Covering the growing buzz that Sarah Palin might mount a 2012 presidential campaign, the morning shows on Friday repeated liberal talking points proclaiming that it would be a disaster. Good Morning America's George Stephanopoulos insisted that the White House looks "at Newt Gingrich, Sarah Palin and Michele Bachmann as, basically, re-election insurance." CBS's Chris Wragge hinted that Palin might become a "distraction."
On NBC's Today, David Gregory appeared and lectured that "[Palin's] not seen as a general election candidate." He added that "she's still relevant. She's still using Facebook. She's still opining. She's still attacking the President, but she's lost a little bit of that sting in her punch."
Co-host Meredith Vieira gloomily wondered, "But David, she also has higher negatives than any other GOP candidate. So how viable would her candidacy even be?"

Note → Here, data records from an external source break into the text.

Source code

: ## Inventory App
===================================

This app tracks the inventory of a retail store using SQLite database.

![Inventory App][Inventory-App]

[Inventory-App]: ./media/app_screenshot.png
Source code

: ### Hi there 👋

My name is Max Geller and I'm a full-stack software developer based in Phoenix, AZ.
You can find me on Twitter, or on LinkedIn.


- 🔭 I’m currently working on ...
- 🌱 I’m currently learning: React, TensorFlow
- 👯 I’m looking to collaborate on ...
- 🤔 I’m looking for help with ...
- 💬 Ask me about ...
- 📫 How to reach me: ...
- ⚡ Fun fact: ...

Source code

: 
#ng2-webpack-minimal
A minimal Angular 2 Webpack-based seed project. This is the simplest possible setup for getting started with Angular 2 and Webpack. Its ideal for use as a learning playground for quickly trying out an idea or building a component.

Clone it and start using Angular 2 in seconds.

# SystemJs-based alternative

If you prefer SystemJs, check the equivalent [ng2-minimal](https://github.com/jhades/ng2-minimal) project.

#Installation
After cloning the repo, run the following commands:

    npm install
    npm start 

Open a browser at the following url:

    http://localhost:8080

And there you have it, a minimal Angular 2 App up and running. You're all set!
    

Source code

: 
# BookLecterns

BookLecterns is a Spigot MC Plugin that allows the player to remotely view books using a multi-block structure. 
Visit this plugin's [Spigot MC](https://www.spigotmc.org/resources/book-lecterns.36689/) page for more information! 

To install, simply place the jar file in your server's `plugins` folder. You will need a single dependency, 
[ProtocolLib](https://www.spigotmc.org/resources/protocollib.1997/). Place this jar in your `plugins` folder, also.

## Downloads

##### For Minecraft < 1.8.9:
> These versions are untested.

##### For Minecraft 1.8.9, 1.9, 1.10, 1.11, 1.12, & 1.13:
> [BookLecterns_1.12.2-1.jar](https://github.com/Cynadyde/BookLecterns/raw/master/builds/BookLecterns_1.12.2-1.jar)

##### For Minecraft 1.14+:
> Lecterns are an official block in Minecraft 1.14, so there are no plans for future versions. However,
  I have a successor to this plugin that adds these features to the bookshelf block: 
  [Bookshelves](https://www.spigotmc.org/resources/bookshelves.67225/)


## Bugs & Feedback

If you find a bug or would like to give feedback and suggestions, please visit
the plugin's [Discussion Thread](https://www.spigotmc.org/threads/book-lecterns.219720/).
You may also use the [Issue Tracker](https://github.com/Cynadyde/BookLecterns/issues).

Appearing as a guest on GMA, political analyst Matt Dowd was a little more optimistic about Palin's chances against Obama. He suggested the White House may be "celebrating" the idea of the former Alaska governor running, but allowed "...Though I think Sarah Palin would help him get reelected, it's no slam-dunk if the economy isn't doing well, come a year from now."
Over on CBS's Early Show, correspondent Jan Crawford was more positive, pointing out that Palin raises the "energy," she explained, "But I've got to say, a lot of Republicans think that the bus tour is win-win for the party. Palin can get out there and talk about the issues, really take on President Obama, and get conservatives fired up about this election."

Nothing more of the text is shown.